TASK GOAL
Find the string "built" in the records. Copy each line that has it.

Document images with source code
________
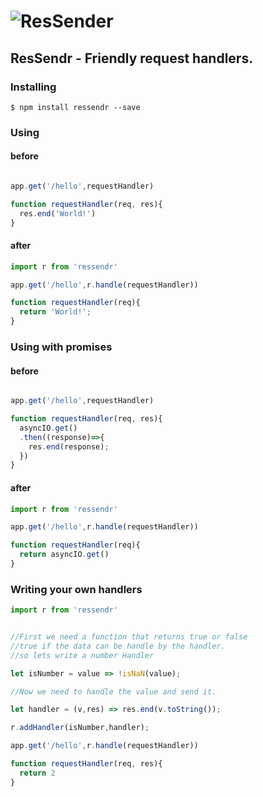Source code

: # ![ResSender](http://i.imgur.com/GUhAwKz.jpg)

## ResSendr - Friendly request handlers.

### Installing
    $ npm install ressendr --save

### Using

#### before
```javascript

app.get('/hello',requestHandler)

function requestHandler(req, res){
  res.end('World!')
}
```

#### after
```javascript
import r from 'ressendr'

app.get('/hello',r.handle(requestHandler))

function requestHandler(req){
  return 'World!';
}
```


### Using with promises


#### before
```javascript

app.get('/hello',requestHandler)

function requestHandler(req, res){
  asyncIO.get()
  .then((response)=>{
    res.end(response);
  })
}
```

#### after
```javascript
import r from 'ressendr'

app.get('/hello',r.handle(requestHandler))

function requestHandler(req){
  return asyncIO.get()
}
```



### Writing your own handlers
```javascript
import r from 'ressendr'


//First we need a function that returns true or false
//true if the data can be handle by the handler.
//so lets write a number Handler

let isNumber = value => !isNaN(value);

//Now we need to handle the value and send it.

let handler = (v,res) => res.end(v.toString());

r.addHandler(isNumber,handler);

app.get('/hello',r.handle(requestHandler))

function requestHandler(req, res){
  return 2
}

```
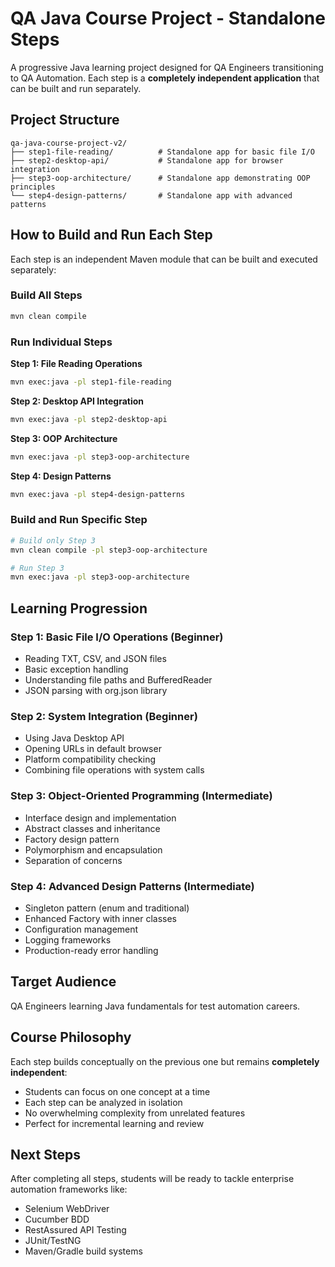 # QA Java Course Project - Standalone Steps

A progressive Java learning project designed for QA Engineers transitioning to QA Automation. Each step is a **completely independent application** that can be built and run separately.

## Project Structure

```
qa-java-course-project-v2/
├── step1-file-reading/          # Standalone app for basic file I/O
├── step2-desktop-api/           # Standalone app for browser integration
├── step3-oop-architecture/      # Standalone app demonstrating OOP principles
└── step4-design-patterns/       # Standalone app with advanced patterns
```

## How to Build and Run Each Step

Each step is an independent Maven module that can be built and executed separately:

### Build All Steps
```bash
mvn clean compile
```

### Run Individual Steps

**Step 1: File Reading Operations**
```bash
mvn exec:java -pl step1-file-reading
```

**Step 2: Desktop API Integration**
```bash
mvn exec:java -pl step2-desktop-api
```

**Step 3: OOP Architecture**
```bash
mvn exec:java -pl step3-oop-architecture
```

**Step 4: Design Patterns**
```bash
mvn exec:java -pl step4-design-patterns
```

### Build and Run Specific Step
```bash
# Build only Step 3
mvn clean compile -pl step3-oop-architecture

# Run Step 3
mvn exec:java -pl step3-oop-architecture
```

## Learning Progression

### Step 1: Basic File I/O Operations (Beginner)
- Reading TXT, CSV, and JSON files
- Basic exception handling
- Understanding file paths and BufferedReader
- JSON parsing with org.json library

### Step 2: System Integration (Beginner)
- Using Java Desktop API
- Opening URLs in default browser
- Platform compatibility checking
- Combining file operations with system calls

### Step 3: Object-Oriented Programming (Intermediate)
- Interface design and implementation
- Abstract classes and inheritance
- Factory design pattern
- Polymorphism and encapsulation
- Separation of concerns

### Step 4: Advanced Design Patterns (Intermediate)
- Singleton pattern (enum and traditional)
- Enhanced Factory with inner classes
- Configuration management
- Logging frameworks
- Production-ready error handling

## Target Audience

QA Engineers learning Java fundamentals for test automation careers.

## Course Philosophy

Each step builds conceptually on the previous one but remains **completely independent**:
- Students can focus on one concept at a time
- Each step can be analyzed in isolation
- No overwhelming complexity from unrelated features
- Perfect for incremental learning and review

## Next Steps

After completing all steps, students will be ready to tackle enterprise automation frameworks like:
- Selenium WebDriver
- Cucumber BDD
- RestAssured API Testing
- JUnit/TestNG
- Maven/Gradle build systems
________
YOUR SOLUTION
A progressive Java learning project designed for QA Engineers transitioning to QA Automation. Each step is a **completely independent application** that can be built and run separately.
Each step is an independent Maven module that can be built and executed separately:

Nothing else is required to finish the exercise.